Aneta Szypnicka-Staniec

Szczypiorniści Industrii Kielce wywalczyli dwa punkty w starciu z Eurofarmem Pelistrem Bitolą. Żółto-biało-niebiescy pokonali na wyjeździe Macedończyków 24:21.

Kielczanie w ostatnich tygodniach muszą radzić sobie w mocno okrojonym składzie - kontuzje wyeliminowały z gry między innymi liderów żółto-biało-niebieskich - Andreasa Wolffa, Alexa Dujshebaeva i Szymona Sićkę. Z urazem mierzy się też Paweł Paczkowski, a ze względu na problemy zdrowotne w szeregach Industrii nie zadebiutowali jeszcze Hassan Kaddah i Sandro Mestrić.

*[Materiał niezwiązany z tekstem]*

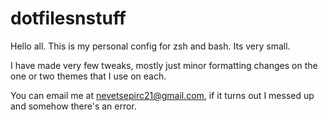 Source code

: # dotfilesnstuff

Hello all. This is my personal config for zsh and bash. Its very small.

I have made very few tweaks, mostly just minor formatting changes on the one or two themes that I use on each.

You can email me at nevetsepirc21@gmail.com, if it turns out I messed up and somehow there's an error.
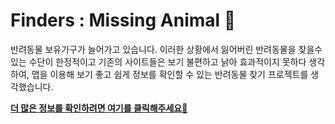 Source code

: # Finders : Missing Animal 🐾
반려동물 보유가구가 늘어가고 있습니다. 
이러한 상황에서 잃어버린 반려동물을 찾을수 있는 수단이 한정적이고 기존의 사이트들은 보기 불편하고 낡아 효과적이지 못하다 생각하여,
맵을 이용해 보기 좋고 쉽게 정보를 확인할 수 있는 반려동물 찾기 프로젝트를 생각했습니다.



<a href="https://github.com/codestates/Missing_Animal_Client/wiki" style="font-weight: bold">더 많은 정보를 확인하려면 여기를 클릭해주세요🐾</a>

Teoretycznie to kielczanie byli zdecydowanymi faworytami spotkania, starcia rozgrywane w Macedonii rządzą się jednak zupełnie innymi prawami - publiczność potrafi stworzyć tak gorącą atmosferę, że nawet najlepsze ekipy mają kłopoty z wywiezieniem stamtąd punktów. 

Kielczanie zaczęli jednak od szybkiego prowadzenia, kibice oglądali więc mecz w dużym spokoju - obudziły ich dopiero dwie bramkami Igora Karacicia i gest uciszania, który w ich kierunku pokazał Chorwat. Drugi zryw fani z Bitoli zaliczyli na początku drugiej połowy, gdy Macedończycy zaczęli konsekwentnie odrabiać straty. 

ZOBACZ WIDEO: #dziejesiewsporcie: wyskoczyła w samym kostiumie. "Odwołujemy jesień" 

W pierwszej partii mistrzowie Polski spokojnie kontrolowali wynik. Co prawda mieli małe kłopoty ze skutecznością w ataku, ale nadrabiali w defensywie. Gospodarze musieli się mocno napracować na każde trafienie, kielczanie grali czujnie i zaliczyli sporo przechwytów. W ofensywie nie wykorzystali kilku stuprocentowych sytuacji, ale i tak ich przewaga była bezpieczna. 

Sytuacja zmieniła się po przerwie. Po wyjściu z szatni w Macedończyków wstąpiła nowa energia. O ile w pierwszej połowie gospodarze nie potrafili wykorzystać błędów kielczan, to w drugiej części meczu nie mieli z tym żadnych problemów. Efekt? W kwadrans zmniejszyli straty z sześciu do jednego trafienia. 

Kibice na trybunach mocno się ożywili, a żółto-biało-niebiescy nie potrafili wyjść z impasu. Przez dwadzieścia minut kielczanie zdobyli zaledwie pięć bramek. Gdy wydawało się, że przyjezdni zdołają opanować sytuację, dwukrotnie przestrzelił Daniel Dujshebaev. Macedończycy naciskali, ale do remisu nie udało im się doprowadzić - na posterunku w końcówce był bowiem Michał Olejniczak. 

W ostatniej minucie przytomnie zachował się Dujshebaev, gospodarze nie zdołali już odpowiedzieć. Po bardzo wymagającym starciu mistrzowie Polski wygrali trzema trafieniami. 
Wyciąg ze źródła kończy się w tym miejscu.